Equal Pay my ass crack
 
How many threads are you going to make for the same thing?

Quit your bitchen. Sooner or later the word gets out who makes what. Nobody needs to talk to you.
 
How many threads are you going to make for the same thing?

Quit your bitchen. Sooner or later the word gets out who makes what. Nobody needs to talk to you.


What you mean it gets out? HOW?
 
How the fuck would a woman who is doing my same job know what the fuck I am making? Is she going to ask to see my pay stub so I can curse her the fuck out? Or she is going to go to HR and demand to see my file so she can confirm my salary? Hilary Clinton confirmed she is fucking retarded and has no business running for president

Equal Pay my ass crack

Word gets out. It happens. Some idiot in HR, gets ticked off he was passed over for promotion, and uploads the payroll to Pirates Bay or something. It happens, and routinely.

By the way, this is why companies can end up being complete jerks. It's because people end up being jerks.

I remember being laid off, and they escorted me straight to the front door, and shoving me out. Wouldn't let me get the stuff at my desk. I had to come back another day, and pick up my stuff.

And the reason was supposedly because some guy they fired years ago, had gone back to his desk, and started copying files from the network.

So now, because employees are scum, now the companies treat people like dirt when they are let go.
 
How the fuck would a woman who is doing my same job know what the fuck I am making? Is she going to ask to see my pay stub so I can curse her the fuck out? Or she is going to go to HR and demand to see my file so she can confirm my salary?
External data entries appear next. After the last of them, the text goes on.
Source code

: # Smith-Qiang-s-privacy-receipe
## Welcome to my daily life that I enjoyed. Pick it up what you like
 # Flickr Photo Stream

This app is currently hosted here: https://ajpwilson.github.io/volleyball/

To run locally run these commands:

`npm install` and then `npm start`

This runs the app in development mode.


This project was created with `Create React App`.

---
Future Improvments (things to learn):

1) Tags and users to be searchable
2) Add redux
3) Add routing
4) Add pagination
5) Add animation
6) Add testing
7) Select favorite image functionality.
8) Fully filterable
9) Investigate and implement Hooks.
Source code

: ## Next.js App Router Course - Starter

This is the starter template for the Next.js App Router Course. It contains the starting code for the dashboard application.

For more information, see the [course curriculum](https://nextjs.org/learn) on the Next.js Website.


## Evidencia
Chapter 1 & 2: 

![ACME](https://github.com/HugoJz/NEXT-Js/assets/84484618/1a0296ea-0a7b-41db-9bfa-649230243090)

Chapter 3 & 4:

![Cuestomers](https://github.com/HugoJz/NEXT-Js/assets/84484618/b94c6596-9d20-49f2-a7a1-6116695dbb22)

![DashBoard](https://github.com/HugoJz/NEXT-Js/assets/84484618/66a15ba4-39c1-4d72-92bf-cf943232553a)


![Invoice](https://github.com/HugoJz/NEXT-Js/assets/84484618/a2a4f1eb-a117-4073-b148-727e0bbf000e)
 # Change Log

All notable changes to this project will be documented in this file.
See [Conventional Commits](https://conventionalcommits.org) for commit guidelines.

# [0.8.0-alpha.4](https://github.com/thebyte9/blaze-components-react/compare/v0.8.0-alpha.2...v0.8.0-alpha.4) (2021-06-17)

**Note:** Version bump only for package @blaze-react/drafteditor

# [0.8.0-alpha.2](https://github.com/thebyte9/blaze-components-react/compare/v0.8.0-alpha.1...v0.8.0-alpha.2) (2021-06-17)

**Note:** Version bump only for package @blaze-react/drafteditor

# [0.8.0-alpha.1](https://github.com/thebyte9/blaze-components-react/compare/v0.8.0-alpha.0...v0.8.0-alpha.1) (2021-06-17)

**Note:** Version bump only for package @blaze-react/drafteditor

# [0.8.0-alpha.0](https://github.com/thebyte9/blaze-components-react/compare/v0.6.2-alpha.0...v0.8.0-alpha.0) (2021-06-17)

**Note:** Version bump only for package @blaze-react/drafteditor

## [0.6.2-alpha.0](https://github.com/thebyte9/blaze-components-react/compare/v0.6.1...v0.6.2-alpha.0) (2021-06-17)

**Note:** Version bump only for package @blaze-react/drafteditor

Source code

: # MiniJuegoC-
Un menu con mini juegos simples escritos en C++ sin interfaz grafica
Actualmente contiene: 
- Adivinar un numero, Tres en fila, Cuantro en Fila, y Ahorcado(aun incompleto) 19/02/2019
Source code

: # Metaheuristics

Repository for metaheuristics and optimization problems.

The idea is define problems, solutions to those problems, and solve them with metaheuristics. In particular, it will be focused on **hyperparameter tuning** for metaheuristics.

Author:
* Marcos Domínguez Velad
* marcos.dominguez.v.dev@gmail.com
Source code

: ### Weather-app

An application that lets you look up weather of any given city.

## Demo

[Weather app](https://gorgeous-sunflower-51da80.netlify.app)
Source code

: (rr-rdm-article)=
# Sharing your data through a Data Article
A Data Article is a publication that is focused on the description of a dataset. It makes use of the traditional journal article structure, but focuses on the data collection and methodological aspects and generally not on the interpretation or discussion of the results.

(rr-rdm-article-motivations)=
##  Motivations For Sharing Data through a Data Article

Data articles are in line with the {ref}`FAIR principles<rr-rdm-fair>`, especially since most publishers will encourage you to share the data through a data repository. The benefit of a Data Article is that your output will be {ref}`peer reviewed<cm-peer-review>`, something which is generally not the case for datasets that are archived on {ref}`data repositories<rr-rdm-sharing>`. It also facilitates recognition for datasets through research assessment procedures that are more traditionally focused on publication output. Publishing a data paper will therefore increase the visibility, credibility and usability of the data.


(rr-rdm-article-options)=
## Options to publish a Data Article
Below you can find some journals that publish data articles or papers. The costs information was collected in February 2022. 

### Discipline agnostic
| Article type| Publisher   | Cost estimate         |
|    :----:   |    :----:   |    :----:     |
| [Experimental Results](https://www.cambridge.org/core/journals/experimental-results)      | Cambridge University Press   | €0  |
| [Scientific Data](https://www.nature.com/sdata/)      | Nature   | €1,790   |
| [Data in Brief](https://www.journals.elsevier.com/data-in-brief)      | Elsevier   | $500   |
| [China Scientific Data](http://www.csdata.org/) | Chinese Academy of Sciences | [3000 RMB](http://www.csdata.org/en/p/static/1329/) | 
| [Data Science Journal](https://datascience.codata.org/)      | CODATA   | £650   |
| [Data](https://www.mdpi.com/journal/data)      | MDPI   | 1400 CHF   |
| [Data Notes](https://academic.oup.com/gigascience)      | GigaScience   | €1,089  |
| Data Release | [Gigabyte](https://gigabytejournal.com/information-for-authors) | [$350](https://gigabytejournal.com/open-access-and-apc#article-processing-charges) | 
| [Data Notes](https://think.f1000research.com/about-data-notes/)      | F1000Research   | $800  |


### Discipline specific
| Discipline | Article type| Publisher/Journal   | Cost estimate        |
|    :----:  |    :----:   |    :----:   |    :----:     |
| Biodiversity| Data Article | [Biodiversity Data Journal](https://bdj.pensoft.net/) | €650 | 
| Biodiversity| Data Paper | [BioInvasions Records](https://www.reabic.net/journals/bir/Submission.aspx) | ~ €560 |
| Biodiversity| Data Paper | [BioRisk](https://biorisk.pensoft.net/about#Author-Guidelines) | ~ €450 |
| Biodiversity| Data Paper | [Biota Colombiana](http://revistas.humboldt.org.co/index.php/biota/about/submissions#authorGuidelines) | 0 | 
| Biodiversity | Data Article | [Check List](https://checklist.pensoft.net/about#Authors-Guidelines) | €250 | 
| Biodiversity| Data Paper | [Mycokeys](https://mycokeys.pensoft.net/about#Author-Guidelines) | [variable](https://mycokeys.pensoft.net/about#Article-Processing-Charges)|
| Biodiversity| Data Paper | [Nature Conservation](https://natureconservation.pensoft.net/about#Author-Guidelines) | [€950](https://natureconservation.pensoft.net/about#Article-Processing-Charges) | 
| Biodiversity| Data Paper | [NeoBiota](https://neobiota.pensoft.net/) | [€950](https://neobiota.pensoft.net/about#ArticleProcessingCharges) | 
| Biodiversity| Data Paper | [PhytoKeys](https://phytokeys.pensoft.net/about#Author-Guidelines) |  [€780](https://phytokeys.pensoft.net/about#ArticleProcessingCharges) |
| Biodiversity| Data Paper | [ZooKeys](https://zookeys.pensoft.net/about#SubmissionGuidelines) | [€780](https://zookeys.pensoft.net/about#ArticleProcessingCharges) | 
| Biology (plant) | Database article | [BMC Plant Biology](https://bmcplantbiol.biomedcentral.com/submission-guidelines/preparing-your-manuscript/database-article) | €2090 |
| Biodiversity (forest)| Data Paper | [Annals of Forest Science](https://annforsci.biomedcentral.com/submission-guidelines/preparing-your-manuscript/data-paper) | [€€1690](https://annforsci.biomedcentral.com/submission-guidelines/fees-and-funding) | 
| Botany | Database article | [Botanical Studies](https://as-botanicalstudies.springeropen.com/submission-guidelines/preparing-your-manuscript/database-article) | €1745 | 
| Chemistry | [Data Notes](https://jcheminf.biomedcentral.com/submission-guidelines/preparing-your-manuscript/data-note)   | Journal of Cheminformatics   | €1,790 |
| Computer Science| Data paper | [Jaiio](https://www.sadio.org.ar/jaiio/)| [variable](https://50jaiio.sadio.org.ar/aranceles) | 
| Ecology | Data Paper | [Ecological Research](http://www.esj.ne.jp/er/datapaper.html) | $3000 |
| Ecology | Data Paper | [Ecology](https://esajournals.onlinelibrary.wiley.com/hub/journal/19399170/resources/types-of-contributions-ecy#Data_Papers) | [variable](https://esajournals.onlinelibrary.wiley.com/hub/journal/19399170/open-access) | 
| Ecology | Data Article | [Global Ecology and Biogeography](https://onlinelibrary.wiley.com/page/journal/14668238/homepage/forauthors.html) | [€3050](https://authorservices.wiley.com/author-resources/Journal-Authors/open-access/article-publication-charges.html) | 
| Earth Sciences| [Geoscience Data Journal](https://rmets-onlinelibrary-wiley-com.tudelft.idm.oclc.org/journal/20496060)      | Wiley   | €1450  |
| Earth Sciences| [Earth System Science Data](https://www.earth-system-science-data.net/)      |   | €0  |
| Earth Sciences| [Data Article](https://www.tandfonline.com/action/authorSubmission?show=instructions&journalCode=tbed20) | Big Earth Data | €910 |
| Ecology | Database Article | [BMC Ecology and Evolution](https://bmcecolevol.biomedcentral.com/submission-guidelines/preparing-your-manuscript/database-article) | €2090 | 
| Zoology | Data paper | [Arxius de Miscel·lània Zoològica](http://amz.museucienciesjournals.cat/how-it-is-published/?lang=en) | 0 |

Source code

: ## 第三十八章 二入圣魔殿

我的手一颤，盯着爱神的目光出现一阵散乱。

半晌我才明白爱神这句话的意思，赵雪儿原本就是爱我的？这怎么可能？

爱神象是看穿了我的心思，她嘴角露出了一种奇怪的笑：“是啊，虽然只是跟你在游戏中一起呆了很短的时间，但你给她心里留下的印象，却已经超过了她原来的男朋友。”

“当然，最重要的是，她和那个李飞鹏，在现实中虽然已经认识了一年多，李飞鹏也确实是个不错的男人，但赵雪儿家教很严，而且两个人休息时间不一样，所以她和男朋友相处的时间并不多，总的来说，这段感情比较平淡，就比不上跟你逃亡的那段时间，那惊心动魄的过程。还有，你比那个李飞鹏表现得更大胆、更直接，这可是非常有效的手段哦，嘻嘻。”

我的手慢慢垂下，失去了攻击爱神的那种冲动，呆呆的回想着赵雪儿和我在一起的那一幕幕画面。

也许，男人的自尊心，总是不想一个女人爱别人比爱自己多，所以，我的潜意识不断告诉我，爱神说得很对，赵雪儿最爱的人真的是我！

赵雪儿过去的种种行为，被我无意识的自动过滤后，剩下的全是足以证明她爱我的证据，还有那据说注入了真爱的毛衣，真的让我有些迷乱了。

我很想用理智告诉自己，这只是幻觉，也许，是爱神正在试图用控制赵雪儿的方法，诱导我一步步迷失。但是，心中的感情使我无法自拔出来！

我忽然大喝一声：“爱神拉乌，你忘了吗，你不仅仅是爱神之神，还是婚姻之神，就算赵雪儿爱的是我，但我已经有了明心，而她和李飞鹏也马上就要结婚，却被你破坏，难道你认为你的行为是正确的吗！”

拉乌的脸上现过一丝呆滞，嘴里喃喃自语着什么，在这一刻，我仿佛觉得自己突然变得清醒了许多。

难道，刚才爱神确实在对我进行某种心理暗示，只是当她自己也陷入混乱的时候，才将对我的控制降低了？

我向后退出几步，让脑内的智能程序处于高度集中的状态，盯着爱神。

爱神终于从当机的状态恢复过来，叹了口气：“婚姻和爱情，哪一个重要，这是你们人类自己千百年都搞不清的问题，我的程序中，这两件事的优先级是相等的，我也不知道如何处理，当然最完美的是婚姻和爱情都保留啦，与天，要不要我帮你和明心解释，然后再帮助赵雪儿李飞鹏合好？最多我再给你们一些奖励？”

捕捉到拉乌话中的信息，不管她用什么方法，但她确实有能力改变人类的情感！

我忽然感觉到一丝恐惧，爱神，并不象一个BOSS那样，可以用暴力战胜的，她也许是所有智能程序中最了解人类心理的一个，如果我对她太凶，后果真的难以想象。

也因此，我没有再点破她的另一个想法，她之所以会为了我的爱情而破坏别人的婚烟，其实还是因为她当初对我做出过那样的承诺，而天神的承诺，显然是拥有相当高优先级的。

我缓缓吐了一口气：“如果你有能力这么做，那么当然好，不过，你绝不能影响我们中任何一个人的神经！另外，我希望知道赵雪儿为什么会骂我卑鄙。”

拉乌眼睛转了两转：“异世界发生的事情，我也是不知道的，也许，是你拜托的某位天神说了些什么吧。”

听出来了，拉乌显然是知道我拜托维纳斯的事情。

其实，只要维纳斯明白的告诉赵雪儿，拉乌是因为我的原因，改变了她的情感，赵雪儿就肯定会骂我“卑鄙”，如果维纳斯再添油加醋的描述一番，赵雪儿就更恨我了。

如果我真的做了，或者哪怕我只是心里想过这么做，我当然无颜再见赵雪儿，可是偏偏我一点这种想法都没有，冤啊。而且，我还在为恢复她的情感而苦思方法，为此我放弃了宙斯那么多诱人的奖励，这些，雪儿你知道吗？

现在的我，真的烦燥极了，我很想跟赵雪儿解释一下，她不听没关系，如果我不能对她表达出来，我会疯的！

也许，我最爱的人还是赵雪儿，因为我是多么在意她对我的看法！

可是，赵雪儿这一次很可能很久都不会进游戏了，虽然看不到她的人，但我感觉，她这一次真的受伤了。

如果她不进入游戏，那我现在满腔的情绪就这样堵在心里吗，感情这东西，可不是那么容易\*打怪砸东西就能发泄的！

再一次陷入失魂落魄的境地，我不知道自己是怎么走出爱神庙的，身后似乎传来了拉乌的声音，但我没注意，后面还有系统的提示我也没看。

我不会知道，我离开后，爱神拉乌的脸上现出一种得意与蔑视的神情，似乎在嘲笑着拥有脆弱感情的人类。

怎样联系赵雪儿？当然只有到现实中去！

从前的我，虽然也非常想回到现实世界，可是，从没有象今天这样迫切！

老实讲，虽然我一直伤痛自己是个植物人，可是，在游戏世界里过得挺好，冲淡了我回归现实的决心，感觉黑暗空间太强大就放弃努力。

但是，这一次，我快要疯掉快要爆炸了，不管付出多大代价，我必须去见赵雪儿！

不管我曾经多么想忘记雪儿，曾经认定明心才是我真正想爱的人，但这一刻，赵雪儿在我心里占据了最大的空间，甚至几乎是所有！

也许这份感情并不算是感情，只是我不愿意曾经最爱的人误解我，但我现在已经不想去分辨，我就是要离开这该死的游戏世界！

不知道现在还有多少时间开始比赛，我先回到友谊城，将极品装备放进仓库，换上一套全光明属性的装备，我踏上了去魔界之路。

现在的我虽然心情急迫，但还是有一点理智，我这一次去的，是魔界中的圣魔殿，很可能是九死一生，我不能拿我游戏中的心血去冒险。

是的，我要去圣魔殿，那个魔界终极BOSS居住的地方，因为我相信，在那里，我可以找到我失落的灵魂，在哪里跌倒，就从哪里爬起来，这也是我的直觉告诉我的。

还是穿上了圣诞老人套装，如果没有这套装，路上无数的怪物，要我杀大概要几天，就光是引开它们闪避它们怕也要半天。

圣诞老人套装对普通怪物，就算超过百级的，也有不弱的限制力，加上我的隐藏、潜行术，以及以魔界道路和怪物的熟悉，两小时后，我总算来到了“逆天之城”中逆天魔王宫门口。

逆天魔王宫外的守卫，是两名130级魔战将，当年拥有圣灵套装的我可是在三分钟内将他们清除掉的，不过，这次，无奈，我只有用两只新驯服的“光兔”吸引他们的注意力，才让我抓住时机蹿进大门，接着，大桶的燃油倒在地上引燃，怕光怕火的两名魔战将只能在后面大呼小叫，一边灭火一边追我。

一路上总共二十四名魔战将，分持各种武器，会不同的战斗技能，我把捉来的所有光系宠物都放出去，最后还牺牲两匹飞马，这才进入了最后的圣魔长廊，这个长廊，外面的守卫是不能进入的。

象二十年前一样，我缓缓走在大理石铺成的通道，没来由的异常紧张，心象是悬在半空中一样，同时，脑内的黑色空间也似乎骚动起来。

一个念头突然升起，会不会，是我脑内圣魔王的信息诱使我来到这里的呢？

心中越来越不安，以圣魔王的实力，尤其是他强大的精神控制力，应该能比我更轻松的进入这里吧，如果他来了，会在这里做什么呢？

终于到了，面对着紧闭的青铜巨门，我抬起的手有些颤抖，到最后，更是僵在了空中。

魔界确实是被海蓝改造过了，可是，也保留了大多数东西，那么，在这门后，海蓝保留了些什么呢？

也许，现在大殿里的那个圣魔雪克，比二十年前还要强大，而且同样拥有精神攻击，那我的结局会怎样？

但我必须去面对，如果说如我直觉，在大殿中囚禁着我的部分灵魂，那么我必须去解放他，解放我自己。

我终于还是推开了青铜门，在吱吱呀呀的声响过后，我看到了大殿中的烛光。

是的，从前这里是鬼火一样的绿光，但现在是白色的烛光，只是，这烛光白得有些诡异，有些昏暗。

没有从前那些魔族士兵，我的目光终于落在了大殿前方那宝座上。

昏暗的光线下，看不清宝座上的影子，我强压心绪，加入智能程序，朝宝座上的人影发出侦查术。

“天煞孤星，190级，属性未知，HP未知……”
Hilary Clinton confirmed she is fucking retarded and has no business running for president

Equal Pay my ass crack

Word gets out. It happens. Some idiot in HR, gets ticked off he was passed over for promotion, and uploads the payroll to Pirates Bay or something. It happens, and routinely.

By the way, this is why companies can end up being complete jerks. It's because people end up being jerks.

I remember being laid off, and they escorted me straight to the front door, and shoving me out. Wouldn't let me get the stuff at my desk. I had to come back another day, and pick up my stuff.

And the reason was supposedly because some guy they fired years ago, had gone back to his desk, and started copying files from the network.

So now, because employees are scum, now the companies treat people like dirt when they are let go.


Maybe a guy is being paid more for doing the same job is because he has more experience or more education

At the end of the day it's no one business. I don't give a shit what any of my coworkers make
 
Well don't care either. It's never mattered to me.

But the fact is, whether you want it to, or not, that information gets out eventually. There are a few exceptions. Certain companies that keep a tight lid on it, but most of the time, it gets out.
 
bribery-gap.jpg
 
How many threads are you going to make for the same thing?

Quit your bitchen. Sooner or later the word gets out who makes what. Nobody needs to talk to you.


What you mean it gets out? HOW?

Your boss or someone with equal power at some point will say something when you either do not perform or refuse to do the work you were hired to do. Heaven help you if you screw someone over or make the department look like shit. In some industries, or rather in some corporations, you will still find the pay gap; however, the pay gap has grown smaller not because men are making more but because they are making less. Had you made that argument you would have nailed it.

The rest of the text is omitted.